> WHAT TO DO: What you return must be every line below that includes the word "button".

> EXTRACTED MATERIAL:
◇ ◇ ◇ ◇ ◇

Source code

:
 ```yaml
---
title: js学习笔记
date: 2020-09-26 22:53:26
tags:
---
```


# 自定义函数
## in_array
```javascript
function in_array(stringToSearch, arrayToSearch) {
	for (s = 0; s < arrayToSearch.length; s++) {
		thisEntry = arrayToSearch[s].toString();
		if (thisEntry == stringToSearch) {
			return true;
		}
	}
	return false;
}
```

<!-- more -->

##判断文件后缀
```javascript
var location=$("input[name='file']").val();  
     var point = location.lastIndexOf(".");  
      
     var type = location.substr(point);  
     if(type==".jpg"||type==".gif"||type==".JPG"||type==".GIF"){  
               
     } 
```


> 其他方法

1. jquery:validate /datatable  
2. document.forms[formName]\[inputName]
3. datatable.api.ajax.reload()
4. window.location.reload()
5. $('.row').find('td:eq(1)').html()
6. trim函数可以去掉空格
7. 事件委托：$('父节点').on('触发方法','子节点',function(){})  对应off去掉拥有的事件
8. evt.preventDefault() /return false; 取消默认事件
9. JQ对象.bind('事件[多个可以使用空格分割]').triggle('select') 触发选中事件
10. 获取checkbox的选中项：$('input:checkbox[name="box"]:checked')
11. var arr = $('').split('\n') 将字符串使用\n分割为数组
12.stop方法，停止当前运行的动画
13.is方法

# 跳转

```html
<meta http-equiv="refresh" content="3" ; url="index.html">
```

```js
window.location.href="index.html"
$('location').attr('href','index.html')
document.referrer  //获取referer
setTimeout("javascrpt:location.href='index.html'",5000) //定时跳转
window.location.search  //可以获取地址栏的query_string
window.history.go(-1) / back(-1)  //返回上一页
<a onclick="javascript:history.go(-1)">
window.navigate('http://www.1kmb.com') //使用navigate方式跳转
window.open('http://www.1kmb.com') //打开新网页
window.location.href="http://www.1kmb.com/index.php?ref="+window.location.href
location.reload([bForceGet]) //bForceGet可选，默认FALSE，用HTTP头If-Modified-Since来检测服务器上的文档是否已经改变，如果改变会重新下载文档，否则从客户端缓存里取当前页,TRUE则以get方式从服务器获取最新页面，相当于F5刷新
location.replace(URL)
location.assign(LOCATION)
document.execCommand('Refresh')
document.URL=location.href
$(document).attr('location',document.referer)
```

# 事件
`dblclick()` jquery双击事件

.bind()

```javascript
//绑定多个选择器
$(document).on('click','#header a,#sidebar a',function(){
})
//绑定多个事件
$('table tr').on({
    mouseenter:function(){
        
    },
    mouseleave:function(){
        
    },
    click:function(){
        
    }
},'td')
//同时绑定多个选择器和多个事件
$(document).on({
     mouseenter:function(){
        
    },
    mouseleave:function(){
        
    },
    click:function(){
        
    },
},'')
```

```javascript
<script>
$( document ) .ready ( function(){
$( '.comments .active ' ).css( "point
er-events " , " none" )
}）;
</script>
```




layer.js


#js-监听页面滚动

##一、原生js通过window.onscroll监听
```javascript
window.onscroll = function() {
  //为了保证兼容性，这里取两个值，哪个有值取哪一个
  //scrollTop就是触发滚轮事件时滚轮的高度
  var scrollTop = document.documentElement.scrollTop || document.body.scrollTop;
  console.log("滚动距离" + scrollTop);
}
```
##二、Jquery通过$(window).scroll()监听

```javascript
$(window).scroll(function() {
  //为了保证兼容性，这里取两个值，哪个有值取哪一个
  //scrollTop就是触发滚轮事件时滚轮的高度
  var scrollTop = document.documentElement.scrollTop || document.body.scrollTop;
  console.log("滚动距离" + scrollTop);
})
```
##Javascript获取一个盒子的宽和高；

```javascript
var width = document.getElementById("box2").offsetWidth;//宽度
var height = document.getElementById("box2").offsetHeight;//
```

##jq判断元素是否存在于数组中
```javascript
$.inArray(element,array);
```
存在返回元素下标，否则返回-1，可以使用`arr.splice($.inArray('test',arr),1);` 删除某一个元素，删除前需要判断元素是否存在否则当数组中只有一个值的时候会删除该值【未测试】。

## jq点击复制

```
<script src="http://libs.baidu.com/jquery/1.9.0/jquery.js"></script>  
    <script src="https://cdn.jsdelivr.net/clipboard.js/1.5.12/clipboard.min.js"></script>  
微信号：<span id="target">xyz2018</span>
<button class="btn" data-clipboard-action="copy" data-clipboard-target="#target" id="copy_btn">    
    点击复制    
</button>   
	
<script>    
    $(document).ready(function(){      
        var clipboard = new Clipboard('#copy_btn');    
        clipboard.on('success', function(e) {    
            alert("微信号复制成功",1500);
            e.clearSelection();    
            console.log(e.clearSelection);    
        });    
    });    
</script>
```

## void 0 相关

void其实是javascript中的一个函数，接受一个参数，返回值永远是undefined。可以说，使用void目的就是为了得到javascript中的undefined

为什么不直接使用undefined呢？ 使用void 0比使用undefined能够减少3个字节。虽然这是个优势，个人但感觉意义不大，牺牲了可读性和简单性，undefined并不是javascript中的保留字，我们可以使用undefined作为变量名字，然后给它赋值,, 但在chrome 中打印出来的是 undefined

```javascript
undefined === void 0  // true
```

◇ ◇ ◇ ◇ ◇

> ANSWER TO THE EXERCISE:
<button class="btn" data-clipboard-action="copy" data-clipboard-target="#target" id="copy_btn">    
</button>   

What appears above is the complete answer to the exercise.